Running Parallel Processes - FPS not dropping much when more processes added in parallel?

robert.moulton · November 16, 2022, 9:36pm

Hi, new user here.

I’ve been processing some files one at a time and they usually process at about .7 fps.
I then tried running three files in parallel. I was expecting the fps processing speed to drop by a factor of about three but instead the fps only dropped to about .6 fps.

I was surprised by that. I must not understand how resources are used when processing a file. What is the usual bottleneck in processing?

If relevant I am running with Stabilization off, the Chronos Fast Model, deinterlacing, and the Dione: TV 2X FPS . My output FPS matches the input of 29.97. My input file is crappy VHS tapes at 720*480 (as is the output).

(I need to process some large VHS files and am now planning splitting them apart, processing, in parallel, and then rejoining. This will save me days of time)

TPX · November 16, 2022, 11:05pm

That’s the smartest thing you can do.
We’ll see if anything changes in the future.
In principle, I personally have nothing against running multiple processes in parallel.

robert.moulton · November 17, 2022, 12:33am

I now notice that when I ran only one process at a time my GPU would go to 100% and my CPU was unaffected. Now with three processes running in parallel I see the GPU continue at 100% and now the CPU is running at about 50%.

I am encoding with VP9 Best as MP4, auto bitrate, and Audio Settings as Copy.

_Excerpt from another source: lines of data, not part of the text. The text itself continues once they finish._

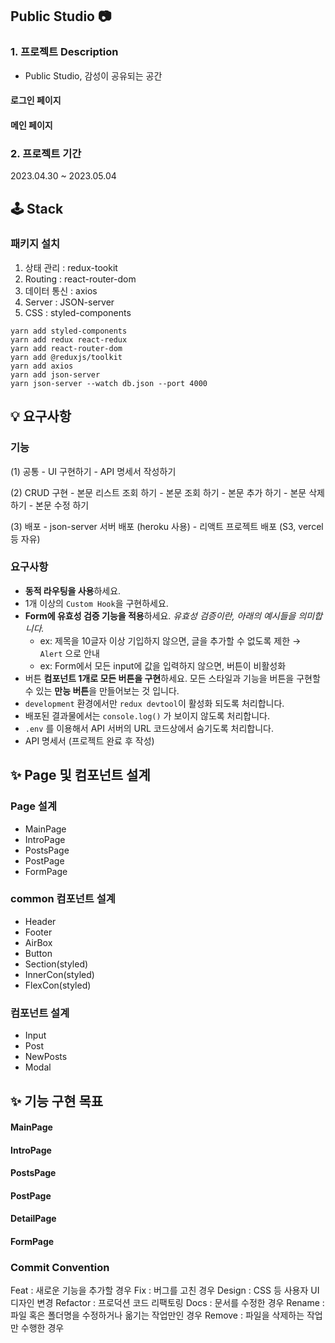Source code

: ## Public Studio 📷

### 1. 프로젝트 Description

- Public Studio, 감성이 공유되는 공간

#### 로그인 페이지

<!-- ## <img src="./static/img/login.jpg" /> -->

#### 메인 페이지

### 2. 프로젝트 기간

2023.04.30 ~ 2023.05.04

## 🕹️ Stack

### 패키지 설치

1. 상태 관리 : redux-tookit
2. Routing : react-router-dom
3. 데이터 통신 : axios
4. Server : JSON-server
5. CSS : styled-components

```
yarn add styled-components
yarn add redux react-redux
yarn add react-router-dom
yarn add @reduxjs/toolkit
yarn add axios
yarn add json-server
yarn json-server --watch db.json --port 4000
```

## 💡 요구사항

### 기능

(1) 공통 - UI 구현하기 - API 명세서 작성하기

(2) CRUD 구현 - 본문 리스트 조회 하기 - 본문 조회 하기 - 본문 추가 하기 - 본문 삭제 하기 - 본문 수정 하기

(3) 배포 - json-server 서버 배포 (heroku 사용) - 리액트 프로젝트 배포 (S3, vercel 등 자유)

### 요구사항

- **동적 라우팅을 사용**하세요.
- 1개 이상의 `Custom Hook`을 구현하세요.
- **Form에 유효성 검증 기능을 적용**하세요. _유효성 검증이란, 아래의 예시들을 의미합니다._
  - ex: 제목을 10글자 이상 기입하지 않으면, 글을 추가할 수 없도록 제한 → `Alert` 으로 안내
  - ex: Form에서 모든 input에 값을 입력하지 않으면, 버튼이 비활성화
- 버튼 **컴포넌트 1개로 모든 버튼을 구현**하세요. 모든 스타일과 기능을 버튼을 구현할 수 있는 **만능 버튼**을 만들어보는 것 입니다.
- `development` 환경에서만 `redux devtool`이 활성화 되도록 처리합니다.
- 배포된 결과물에서는 `console.log()` 가 보이지 않도록 처리합니다.
- `.env` 를 이용해서 API 서버의 URL 코드상에서 숨기도록 처리합니다.
- API 명세서 (프로젝트 완료 후 작성)

## ✨ Page 및 컴포넌트 설계

### Page 설계

- MainPage
- IntroPage
- PostsPage
- PostPage
- FormPage

### common 컴포넌트 설계

- Header
- Footer
- AirBox
- Button
- Section(styled)
- InnerCon(styled)
- FlexCon(styled)

### 컴포넌트 설계

- Input
- Post
- NewPosts
- Modal

## ✨ 기능 구현 목표

#### MainPage

#### IntroPage

#### PostsPage

#### PostPage

#### DetailPage

#### FormPage

### Commit Convention

Feat : 새로운 기능을 추가할 경우
Fix : 버그를 고친 경우
Design : CSS 등 사용자 UI 디자인 변경
Refactor : 프로덕션 코드 리팩토링
Docs : 문서를 수정한 경우
Rename : 파일 혹은 폴더명을 수정하거나 옮기는 작업만인 경우
Remove : 파일을 삭제하는 작업만 수행한 경우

Any tips, or points to a link, for minimizing loss on re-encodings (when re-assembling a split file)? I need to use something I can be reasonably sure other people have access to on their PCs (will be running results on PCs). So should I encode as MP4 on highest quality settings (if expressed as a bitrate I’m thinking 4 MBPS is sufficient for VHS sourced stuff). Happy to be told otherwise, I’m new to all this.

ForSerious · November 17, 2022, 6:11pm

Personally, I like outputting to image files. TVAI even numbers them correctly by default, so you can just drag and drop all the images into one folder then encode them back into a video and add the sound back in.
If you don’t do it that way, I don’t know how to not add sound gaps in the final movie.

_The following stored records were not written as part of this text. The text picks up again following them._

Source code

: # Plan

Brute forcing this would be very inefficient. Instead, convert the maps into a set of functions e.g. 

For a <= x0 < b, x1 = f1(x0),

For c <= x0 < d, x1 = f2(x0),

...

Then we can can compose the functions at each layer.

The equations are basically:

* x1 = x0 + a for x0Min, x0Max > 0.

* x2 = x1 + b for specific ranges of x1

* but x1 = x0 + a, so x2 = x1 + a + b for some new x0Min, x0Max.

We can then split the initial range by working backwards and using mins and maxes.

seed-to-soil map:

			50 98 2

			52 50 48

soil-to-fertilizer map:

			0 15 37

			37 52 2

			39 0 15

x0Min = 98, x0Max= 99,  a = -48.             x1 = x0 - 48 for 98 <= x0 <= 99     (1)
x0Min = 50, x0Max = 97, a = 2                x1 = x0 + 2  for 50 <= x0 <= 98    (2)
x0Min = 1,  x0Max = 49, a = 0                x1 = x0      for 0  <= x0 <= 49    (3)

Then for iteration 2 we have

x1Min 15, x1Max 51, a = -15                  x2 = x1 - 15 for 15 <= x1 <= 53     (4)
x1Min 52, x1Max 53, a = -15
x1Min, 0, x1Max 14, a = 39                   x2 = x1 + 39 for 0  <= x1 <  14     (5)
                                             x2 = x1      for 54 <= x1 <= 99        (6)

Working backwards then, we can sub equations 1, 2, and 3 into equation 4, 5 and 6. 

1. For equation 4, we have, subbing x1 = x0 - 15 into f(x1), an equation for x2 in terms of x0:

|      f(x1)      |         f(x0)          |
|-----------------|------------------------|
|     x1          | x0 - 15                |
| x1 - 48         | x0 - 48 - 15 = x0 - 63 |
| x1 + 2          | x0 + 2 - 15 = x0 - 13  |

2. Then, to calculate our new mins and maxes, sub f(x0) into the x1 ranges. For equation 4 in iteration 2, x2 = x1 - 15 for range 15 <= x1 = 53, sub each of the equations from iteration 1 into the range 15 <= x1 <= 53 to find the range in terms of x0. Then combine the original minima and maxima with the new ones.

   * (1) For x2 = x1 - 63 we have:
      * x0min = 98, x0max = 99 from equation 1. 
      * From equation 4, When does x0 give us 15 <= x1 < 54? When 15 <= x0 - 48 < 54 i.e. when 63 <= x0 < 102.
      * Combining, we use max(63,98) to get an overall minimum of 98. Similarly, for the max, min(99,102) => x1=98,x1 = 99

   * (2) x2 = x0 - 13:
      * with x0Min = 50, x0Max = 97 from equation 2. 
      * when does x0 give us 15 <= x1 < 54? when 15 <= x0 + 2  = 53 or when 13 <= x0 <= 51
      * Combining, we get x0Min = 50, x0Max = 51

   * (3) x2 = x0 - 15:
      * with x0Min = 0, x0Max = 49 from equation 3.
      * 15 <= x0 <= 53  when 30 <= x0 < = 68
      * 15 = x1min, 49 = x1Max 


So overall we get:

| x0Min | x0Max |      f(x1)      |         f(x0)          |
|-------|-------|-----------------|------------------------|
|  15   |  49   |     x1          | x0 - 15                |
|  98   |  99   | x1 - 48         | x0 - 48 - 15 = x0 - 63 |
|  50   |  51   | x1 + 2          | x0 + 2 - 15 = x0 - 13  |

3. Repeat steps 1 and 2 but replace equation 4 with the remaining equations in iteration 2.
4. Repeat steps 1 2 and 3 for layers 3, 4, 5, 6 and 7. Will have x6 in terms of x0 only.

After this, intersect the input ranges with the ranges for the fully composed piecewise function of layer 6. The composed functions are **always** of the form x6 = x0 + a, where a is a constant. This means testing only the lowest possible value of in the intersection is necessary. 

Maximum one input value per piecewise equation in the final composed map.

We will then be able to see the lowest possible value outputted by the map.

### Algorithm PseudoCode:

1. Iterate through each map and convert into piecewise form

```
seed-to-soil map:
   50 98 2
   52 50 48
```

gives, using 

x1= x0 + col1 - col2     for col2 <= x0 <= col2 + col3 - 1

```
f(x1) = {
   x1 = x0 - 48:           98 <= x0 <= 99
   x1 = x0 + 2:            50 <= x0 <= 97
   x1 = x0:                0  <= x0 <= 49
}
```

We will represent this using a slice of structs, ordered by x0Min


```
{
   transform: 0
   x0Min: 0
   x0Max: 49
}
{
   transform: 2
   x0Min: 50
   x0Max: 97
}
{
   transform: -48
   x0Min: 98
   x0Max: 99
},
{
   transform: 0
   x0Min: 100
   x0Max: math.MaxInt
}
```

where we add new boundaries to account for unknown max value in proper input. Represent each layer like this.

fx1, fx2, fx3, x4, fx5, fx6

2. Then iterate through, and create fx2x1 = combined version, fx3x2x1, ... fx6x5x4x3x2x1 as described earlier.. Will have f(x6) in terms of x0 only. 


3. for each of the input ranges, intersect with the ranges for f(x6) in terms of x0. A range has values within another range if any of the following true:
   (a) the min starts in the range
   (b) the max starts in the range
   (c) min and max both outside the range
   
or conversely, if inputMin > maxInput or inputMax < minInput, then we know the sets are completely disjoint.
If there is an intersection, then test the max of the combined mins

TPX · November 17, 2022, 9:22pm

Its also a good way to edit the images with other software, when you export the video as single frames.

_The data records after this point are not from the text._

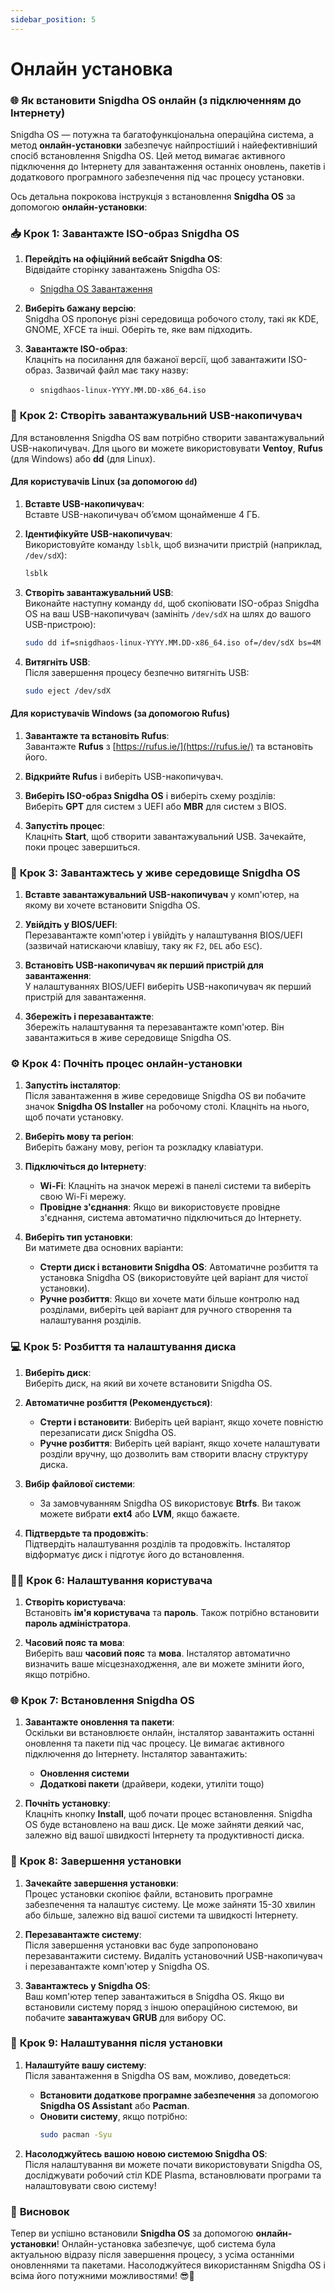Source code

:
 ```yaml
---
sidebar_position: 5
---
```


# Онлайн установка

### 🌐 **Як встановити Snigdha OS онлайн (з підключенням до Інтернету)**

Snigdha OS — потужна та багатофункціональна операційна система, а метод **онлайн-установки** забезпечує найпростіший і найефективніший спосіб встановлення Snigdha OS. Цей метод вимагає активного підключення до Інтернету для завантаження останніх оновлень, пакетів і додаткового програмного забезпечення під час процесу установки.

Ось детальна покрокова інструкція з встановлення **Snigdha OS** за допомогою **онлайн-установки**:



### 📥 **Крок 1: Завантажте ISO-образ Snigdha OS**

1. **Перейдіть на офіційний вебсайт Snigdha OS**:  
   Відвідайте сторінку завантажень Snigdha OS:
   - [Snigdha OS Завантаження](https://snigdhaos.org/downloads.html)

2. **Виберіть бажану версію**:  
   Snigdha OS пропонує різні середовища робочого столу, такі як KDE, GNOME, XFCE та інші. Оберіть те, яке вам підходить.

3. **Завантажте ISO-образ**:  
   Клацніть на посилання для бажаної версії, щоб завантажити ISO-образ. Зазвичай файл має таку назву:
   - `snigdhaos-linux-YYYY.MM.DD-x86_64.iso`



### 💾 **Крок 2: Створіть завантажувальний USB-накопичувач**

Для встановлення Snigdha OS вам потрібно створити завантажувальний USB-накопичувач. Для цього ви можете використовувати **Ventoy**, **Rufus** (для Windows) або **dd** (для Linux).

#### **Для користувачів Linux (за допомогою `dd`)**

1. **Вставте USB-накопичувач**:  
   Вставте USB-накопичувач об’ємом щонайменше 4 ГБ.

2. **Ідентифікуйте USB-накопичувач**:  
   Використовуйте команду `lsblk`, щоб визначити пристрій (наприклад, `/dev/sdX`):
   ```bash
   lsblk
   ```

3. **Створіть завантажувальний USB**:  
   Виконайте наступну команду `dd`, щоб скопіювати ISO-образ Snigdha OS на ваш USB-накопичувач (замініть `/dev/sdX` на шлях до вашого USB-пристрою):
   ```bash
   sudo dd if=snigdhaos-linux-YYYY.MM.DD-x86_64.iso of=/dev/sdX bs=4M status=progress oflag=sync
   ```

4. **Витягніть USB**:  
   Після завершення процесу безпечно витягніть USB:
   ```bash
   sudo eject /dev/sdX
   ```

#### **Для користувачів Windows (за допомогою Rufus)**

1. **Завантажте та встановіть Rufus**:  
   Завантажте **Rufus** з [https://rufus.ie/](https://rufus.ie/) та встановіть його.

2. **Відкрийте Rufus** і виберіть USB-накопичувач.

3. **Виберіть ISO-образ Snigdha OS** і виберіть схему розділів:  
   Виберіть **GPT** для систем з UEFI або **MBR** для систем з BIOS.

4. **Запустіть процес**:  
   Клацніть **Start**, щоб створити завантажувальний USB. Зачекайте, поки процес завершиться.



### 🔌 **Крок 3: Завантажтесь у живе середовище Snigdha OS**

1. **Вставте завантажувальний USB-накопичувач** у комп'ютер, на якому ви хочете встановити Snigdha OS.

2. **Увійдіть у BIOS/UEFI**:  
   Перезавантажте комп'ютер і увійдіть у налаштування BIOS/UEFI (зазвичай натискаючи клавішу, таку як `F2`, `DEL` або `ESC`).

3. **Встановіть USB-накопичувач як перший пристрій для завантаження**:  
   У налаштуваннях BIOS/UEFI виберіть USB-накопичувач як перший пристрій для завантаження.

4. **Збережіть і перезавантажте**:  
   Збережіть налаштування та перезавантажте комп'ютер. Він завантажиться в живе середовище Snigdha OS.



### ⚙️ **Крок 4: Почніть процес онлайн-установки**

1. **Запустіть інсталятор**:  
   Після завантаження в живе середовище Snigdha OS ви побачите значок **Snigdha OS Installer** на робочому столі. Клацніть на нього, щоб почати установку.

2. **Виберіть мову та регіон**:  
   Виберіть бажану мову, регіон та розкладку клавіатури.

3. **Підключіться до Інтернету**:  
   - **Wi-Fi**: Клацніть на значок мережі в панелі системи та виберіть свою Wi-Fi мережу.
   - **Провідне з'єднання**: Якщо ви використовуєте провідне з'єднання, система автоматично підключиться до Інтернету.

4. **Виберіть тип установки**:  
   Ви матимете два основних варіанти:
   - **Стерти диск і встановити Snigdha OS**: Автоматичне розбиття та установка Snigdha OS (використовуйте цей варіант для чистої установки).
   - **Ручне розбиття**: Якщо ви хочете мати більше контролю над розділами, виберіть цей варіант для ручного створення та налаштування розділів.



### 💻 **Крок 5: Розбиття та налаштування диска**

1. **Виберіть диск**:  
   Виберіть диск, на який ви хочете встановити Snigdha OS.

2. **Автоматичне розбиття (Рекомендується)**:  
   - **Стерти і встановити**: Виберіть цей варіант, якщо хочете повністю перезаписати диск Snigdha OS.
   - **Ручне розбиття**: Виберіть цей варіант, якщо хочете налаштувати розділи вручну, що дозволить вам створити власну структуру диска.

3. **Вибір файлової системи**:  
   - За замовчуванням Snigdha OS використовує **Btrfs**. Ви також можете вибрати **ext4** або **LVM**, якщо бажаєте.

4. **Підтвердьте та продовжіть**:  
   Підтвердіть налаштування розділів та продовжіть. Інсталятор відформатує диск і підготує його до встановлення.



### 🧑‍💻 **Крок 6: Налаштування користувача**

1. **Створіть користувача**:  
   Встановіть **ім'я користувача** та **пароль**. Також потрібно встановити **пароль адміністратора**.

2. **Часовий пояс та мова**:  
   Виберіть ваш **часовий пояс** та **мова**. Інсталятор автоматично визначить ваше місцезнаходження, але ви можете змінити його, якщо потрібно.



### 🌐 **Крок 7: Встановлення Snigdha OS**

1. **Завантажте оновлення та пакети**:  
   Оскільки ви встановлюєте онлайн, інсталятор завантажить останні оновлення та пакети під час процесу. Це вимагає активного підключення до Інтернету. Інсталятор завантажить:
   - **Оновлення системи**
   - **Додаткові пакети** (драйвери, кодеки, утиліти тощо)

2. **Почніть установку**:  
   Клацніть кнопку **Install**, щоб почати процес встановлення. Snigdha OS буде встановлено на ваш диск. Це може зайняти деякий час, залежно від вашої швидкості Інтернету та продуктивності диска.



### 🔄 **Крок 8: Завершення установки**

1. **Зачекайте завершення установки**:  
   Процес установки скопіює файли, встановить програмне забезпечення та налаштує систему. Це може зайняти 15-30 хвилин або більше, залежно від вашої системи та швидкості Інтернету.

2. **Перезавантажте систему**:  
   Після завершення установки вас буде запропоновано перезавантажити систему. Видаліть установочний USB-накопичувач і перезавантажте комп'ютер у Snigdha OS.

3. **Завантажтесь у Snigdha OS**:  
   Ваш комп'ютер тепер завантажиться в Snigdha OS. Якщо ви встановили систему поряд з іншою операційною системою, ви побачите **завантажувач GRUB** для вибору ОС.



### 🎉 **Крок 9: Налаштування після установки**

1. **Налаштуйте вашу систему**:  
   Після завантаження в Snigdha OS вам, можливо, доведеться:
   - **Встановити додаткове програмне забезпечення** за допомогою **Snigdha OS Assistant** або **Pacman**.
   - **Оновити систему**, якщо потрібно:
     ```bash
     sudo pacman -Syu
     ```

2. **Насолоджуйтесь вашою новою системою Snigdha OS**:  
   Після налаштування ви можете почати використовувати Snigdha OS, досліджувати робочий стіл KDE Plasma, встановлювати програми та налаштовувати свою систему!



### 🎉 **Висновок**

Тепер ви успішно встановили **Snigdha OS** за допомогою **онлайн-установки**! Онлайн-установка забезпечує, щоб система була актуальною відразу після завершення процесу, з усіма останніми оновленнями та пакетами. Насолоджуйтеся використанням Snigdha OS і всіма його потужними можливостями! 😎🚀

michaelpfost · November 17, 2022, 9:49pm

Originally on V2.6.4 I got .10 spf on Mac.

Now I am running 3 processes at .07 spf.
Mac Mini M1 16GB. I haven’t tried 4 yet.

That’s a 30% increase in speed if my math is right?

Screenshot 2022-11-17 at 1.46.53 PM

TPX · November 17, 2022, 10:06pm

100%/0.10*0.07=142% (almost 143%)

42% increase in Processing Performance.*

*if i’m not wrong.

michaelpfost · November 17, 2022, 10:30pm

Actually I got lazy and it was .20 spf with three processes running = .067 spf.

There does seem to be some variation with the total remaining time left so I’d need hả independent timer.

I’m thinking the delay every couple of seconds may be adding additional time that is not being reported in the spf. This delay seems to be slowly increasing now and I’m not sure now if I am actually gaining or not. Perhaps I should just test 2 processes.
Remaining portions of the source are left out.